Stored data:
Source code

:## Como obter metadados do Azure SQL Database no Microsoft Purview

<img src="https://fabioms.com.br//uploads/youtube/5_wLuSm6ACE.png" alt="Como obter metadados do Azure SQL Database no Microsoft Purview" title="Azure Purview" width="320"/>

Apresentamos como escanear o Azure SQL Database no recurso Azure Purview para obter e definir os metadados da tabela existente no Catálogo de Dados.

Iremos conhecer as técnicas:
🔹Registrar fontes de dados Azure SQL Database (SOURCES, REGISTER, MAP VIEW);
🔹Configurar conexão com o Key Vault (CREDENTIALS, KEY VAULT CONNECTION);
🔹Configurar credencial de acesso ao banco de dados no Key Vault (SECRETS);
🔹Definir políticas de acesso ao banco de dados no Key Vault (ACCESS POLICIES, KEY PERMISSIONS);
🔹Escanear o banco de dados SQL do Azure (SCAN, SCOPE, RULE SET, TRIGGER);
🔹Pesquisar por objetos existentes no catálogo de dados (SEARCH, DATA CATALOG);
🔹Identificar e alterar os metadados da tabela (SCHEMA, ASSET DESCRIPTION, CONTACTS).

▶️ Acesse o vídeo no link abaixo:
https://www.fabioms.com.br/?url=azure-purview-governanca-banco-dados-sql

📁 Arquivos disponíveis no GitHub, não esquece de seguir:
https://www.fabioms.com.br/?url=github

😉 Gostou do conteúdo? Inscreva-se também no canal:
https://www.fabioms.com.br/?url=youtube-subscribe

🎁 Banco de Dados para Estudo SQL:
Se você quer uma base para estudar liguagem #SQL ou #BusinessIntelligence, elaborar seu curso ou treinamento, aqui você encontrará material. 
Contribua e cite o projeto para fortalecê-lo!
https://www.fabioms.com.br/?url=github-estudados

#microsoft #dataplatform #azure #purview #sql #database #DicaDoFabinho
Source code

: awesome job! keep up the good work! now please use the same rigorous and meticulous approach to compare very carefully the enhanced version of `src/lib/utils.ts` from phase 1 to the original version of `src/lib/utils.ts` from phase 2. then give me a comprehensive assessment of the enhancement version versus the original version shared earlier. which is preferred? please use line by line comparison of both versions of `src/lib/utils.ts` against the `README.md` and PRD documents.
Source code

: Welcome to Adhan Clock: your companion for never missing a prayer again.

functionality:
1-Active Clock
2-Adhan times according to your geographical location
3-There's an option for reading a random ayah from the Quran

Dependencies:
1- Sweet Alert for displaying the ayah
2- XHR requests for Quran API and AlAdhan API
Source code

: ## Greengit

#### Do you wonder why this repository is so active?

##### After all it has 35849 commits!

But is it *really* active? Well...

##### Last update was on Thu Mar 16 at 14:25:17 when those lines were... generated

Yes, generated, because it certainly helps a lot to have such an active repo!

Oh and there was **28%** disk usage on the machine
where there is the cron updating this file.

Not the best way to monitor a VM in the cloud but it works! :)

▶ [Exercise prompt] Copy word for word the stretch of entries above from the line that has "de Dados para" through the line that has "But is it *really* active? Well...", both ends included, and nothing outside it.

▶ [Output of the task]
🎁 Banco de Dados para Estudo SQL:
Se você quer uma base para estudar liguagem #SQL ou #BusinessIntelligence, elaborar seu curso ou treinamento, aqui você encontrará material. 
Contribua e cite o projeto para fortalecê-lo!
https://www.fabioms.com.br/?url=github-estudados

#microsoft #dataplatform #azure #purview #sql #database #DicaDoFabinho
Source code

: awesome job! keep up the good work! now please use the same rigorous and meticulous approach to compare very carefully the enhanced version of `src/lib/utils.ts` from phase 1 to the original version of `src/lib/utils.ts` from phase 2. then give me a comprehensive assessment of the enhancement version versus the original version shared earlier. which is preferred? please use line by line comparison of both versions of `src/lib/utils.ts` against the `README.md` and PRD documents.
Source code

: Welcome to Adhan Clock: your companion for never missing a prayer again.

functionality:
1-Active Clock
2-Adhan times according to your geographical location
3-There's an option for reading a random ayah from the Quran

Dependencies:
1- Sweet Alert for displaying the ayah
2- XHR requests for Quran API and AlAdhan API
Source code

: ## Greengit

#### Do you wonder why this repository is so active?

##### After all it has 35849 commits!

But is it *really* active? Well...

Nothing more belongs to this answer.